Among the lines below, how many carry the string "Humanos"? Reply with a number and nothing else.

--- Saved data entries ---
* * *

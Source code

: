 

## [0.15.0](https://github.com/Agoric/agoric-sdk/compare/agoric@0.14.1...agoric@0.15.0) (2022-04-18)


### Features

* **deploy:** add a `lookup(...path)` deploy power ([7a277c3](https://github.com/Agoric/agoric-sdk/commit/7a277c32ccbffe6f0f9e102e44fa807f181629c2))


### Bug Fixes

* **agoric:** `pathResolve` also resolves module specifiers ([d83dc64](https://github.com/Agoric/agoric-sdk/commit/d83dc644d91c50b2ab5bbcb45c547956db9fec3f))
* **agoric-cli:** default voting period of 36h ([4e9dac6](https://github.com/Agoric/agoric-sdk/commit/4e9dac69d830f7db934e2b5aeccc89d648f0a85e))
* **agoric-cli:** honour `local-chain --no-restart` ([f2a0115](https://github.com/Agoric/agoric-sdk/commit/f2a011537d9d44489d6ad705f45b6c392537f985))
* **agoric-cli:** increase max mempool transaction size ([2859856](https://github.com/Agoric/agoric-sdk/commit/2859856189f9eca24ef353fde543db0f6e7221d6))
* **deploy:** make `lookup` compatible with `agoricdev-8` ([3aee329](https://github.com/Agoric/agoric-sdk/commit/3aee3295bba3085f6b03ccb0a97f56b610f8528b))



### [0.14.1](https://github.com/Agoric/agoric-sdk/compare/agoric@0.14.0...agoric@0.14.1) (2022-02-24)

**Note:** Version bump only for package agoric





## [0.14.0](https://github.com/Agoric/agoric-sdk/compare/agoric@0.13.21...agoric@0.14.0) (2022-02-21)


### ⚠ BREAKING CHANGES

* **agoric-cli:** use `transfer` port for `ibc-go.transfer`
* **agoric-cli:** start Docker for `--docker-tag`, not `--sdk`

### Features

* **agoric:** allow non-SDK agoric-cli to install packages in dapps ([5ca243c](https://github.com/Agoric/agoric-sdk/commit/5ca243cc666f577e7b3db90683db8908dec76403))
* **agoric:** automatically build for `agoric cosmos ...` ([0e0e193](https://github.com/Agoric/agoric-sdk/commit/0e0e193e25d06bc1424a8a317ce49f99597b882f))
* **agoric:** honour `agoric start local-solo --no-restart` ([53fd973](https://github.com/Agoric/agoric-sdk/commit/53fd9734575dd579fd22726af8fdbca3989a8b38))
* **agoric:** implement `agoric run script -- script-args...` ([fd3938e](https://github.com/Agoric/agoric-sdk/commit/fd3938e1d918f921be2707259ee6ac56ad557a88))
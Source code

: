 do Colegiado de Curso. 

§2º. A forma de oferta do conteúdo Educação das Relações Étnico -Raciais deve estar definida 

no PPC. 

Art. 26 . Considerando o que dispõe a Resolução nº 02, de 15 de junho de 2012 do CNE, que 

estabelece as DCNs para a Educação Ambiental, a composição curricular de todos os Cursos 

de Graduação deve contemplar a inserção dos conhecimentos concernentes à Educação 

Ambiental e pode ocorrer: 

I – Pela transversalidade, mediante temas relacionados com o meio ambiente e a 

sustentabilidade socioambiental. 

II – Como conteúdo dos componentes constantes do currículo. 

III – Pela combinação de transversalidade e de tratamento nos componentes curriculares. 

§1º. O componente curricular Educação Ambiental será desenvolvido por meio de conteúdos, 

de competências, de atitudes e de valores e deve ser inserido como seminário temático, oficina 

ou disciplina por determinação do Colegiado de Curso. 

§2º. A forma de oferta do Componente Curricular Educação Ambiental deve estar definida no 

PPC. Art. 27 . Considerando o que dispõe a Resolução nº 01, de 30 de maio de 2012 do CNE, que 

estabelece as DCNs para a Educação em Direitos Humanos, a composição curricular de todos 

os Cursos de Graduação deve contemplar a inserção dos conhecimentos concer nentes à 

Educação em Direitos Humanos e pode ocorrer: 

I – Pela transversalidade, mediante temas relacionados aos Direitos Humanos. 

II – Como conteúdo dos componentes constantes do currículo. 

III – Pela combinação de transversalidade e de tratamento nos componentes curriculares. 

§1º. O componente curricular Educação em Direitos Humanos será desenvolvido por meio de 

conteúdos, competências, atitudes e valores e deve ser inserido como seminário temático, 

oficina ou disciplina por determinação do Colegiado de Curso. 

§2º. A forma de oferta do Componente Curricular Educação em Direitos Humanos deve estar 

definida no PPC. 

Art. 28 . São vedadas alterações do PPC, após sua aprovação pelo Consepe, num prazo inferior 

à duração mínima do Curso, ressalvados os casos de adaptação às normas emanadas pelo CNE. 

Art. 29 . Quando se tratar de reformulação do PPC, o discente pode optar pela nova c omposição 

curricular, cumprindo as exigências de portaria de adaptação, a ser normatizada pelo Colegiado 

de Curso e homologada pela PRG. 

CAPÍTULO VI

* * *

--- SOLVED PROBLEM ---
5